Archive for December, 2005

So You Want to Be a Redneck

December 19th, 2005 8 comments

By Weston Ochse

The thought had never crossed my mind. I’d made fun of them in junior high school. I’d stolen girls from them in high school. I was a preppy kid who wore jeans and polo shirts. What the hell did I know from rednecks? Sure, I lived in Tennessee, but I wasn’t from Tennessee.

So when I was walking across the parking lot of the Drake Hotel in Denver for WHC 2001, I didn’t know who the hell the yokel was talking to when he yelled, ‘there’s that redneck guy.’ I swear to you I turned to see who it was, and you know what I discovered? It was me.

Now more than four years later I’m cognizant that our writing styles can create a fiction in the minds of readers that we are what we write. Let me test this theory. When talking about writers, if I say Zombie Guy, who comes to mind? I knew you’d think of him. Case closed. I win.

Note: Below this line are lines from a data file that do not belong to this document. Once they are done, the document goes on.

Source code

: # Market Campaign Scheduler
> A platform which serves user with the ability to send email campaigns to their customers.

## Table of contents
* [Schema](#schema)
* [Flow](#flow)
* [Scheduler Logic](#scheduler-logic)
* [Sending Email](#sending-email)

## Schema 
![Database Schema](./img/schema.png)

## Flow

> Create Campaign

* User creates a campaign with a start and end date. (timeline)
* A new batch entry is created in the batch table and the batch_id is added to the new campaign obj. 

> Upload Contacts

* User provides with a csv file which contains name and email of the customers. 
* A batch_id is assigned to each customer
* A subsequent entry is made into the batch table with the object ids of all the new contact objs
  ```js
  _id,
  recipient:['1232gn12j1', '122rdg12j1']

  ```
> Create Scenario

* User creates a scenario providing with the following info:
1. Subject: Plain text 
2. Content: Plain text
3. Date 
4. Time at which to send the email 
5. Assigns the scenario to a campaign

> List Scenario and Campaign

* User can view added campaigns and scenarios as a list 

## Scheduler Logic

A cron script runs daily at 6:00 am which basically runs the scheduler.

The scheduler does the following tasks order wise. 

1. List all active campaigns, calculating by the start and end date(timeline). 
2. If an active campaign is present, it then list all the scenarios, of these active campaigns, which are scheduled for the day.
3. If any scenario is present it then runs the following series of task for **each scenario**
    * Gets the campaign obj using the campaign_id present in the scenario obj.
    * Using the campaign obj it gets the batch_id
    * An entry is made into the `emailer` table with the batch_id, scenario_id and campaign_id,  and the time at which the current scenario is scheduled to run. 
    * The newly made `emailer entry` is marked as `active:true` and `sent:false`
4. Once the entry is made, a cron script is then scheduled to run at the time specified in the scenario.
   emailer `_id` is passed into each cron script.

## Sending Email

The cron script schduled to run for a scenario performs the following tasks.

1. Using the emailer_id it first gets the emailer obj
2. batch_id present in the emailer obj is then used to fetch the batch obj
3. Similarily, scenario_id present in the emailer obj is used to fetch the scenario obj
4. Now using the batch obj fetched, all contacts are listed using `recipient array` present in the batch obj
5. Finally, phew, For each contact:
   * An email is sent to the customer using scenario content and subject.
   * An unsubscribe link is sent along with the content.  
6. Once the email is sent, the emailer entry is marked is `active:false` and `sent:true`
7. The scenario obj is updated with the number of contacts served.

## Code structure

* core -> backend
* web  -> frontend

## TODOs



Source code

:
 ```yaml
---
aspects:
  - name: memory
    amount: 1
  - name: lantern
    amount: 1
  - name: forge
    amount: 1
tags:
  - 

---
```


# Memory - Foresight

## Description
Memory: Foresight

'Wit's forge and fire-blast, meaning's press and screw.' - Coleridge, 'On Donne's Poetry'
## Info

I was raised reading all the dead white men of literature. I’d been weaned on Shakespeare since I was ten. I spent Sunday evenings watching Masterpiece Theater, stuttering through months of I, Claudius, yawning through Bronte, and sneaking peaks at Thor and Hulk while Dickens played morality plays. I was raised for better things. I was taught to never say ‘dang.’ I’ve never had sex with a cousin. So why did I become a redneck?

Because I asked for it.

Short version of a long tale. Back in 1999, David Whitman and I decided to get together and write something because our styles at the time were similar. We’d planned to do a slap-dashed chapbook with three stories that we’d probably pay people to read. But a publisher came along who happened to believe in us and asked for, not 3, but 21 stories of ultimately what was titled Scary Rednecks and Other Inbred Horrors. The book placed David and me on the literary map. People knew who we were. Doug Clegg talked smack about my writing. Richard Laymon wanted to meet me. What the hell? Is this how it was supposed to happen?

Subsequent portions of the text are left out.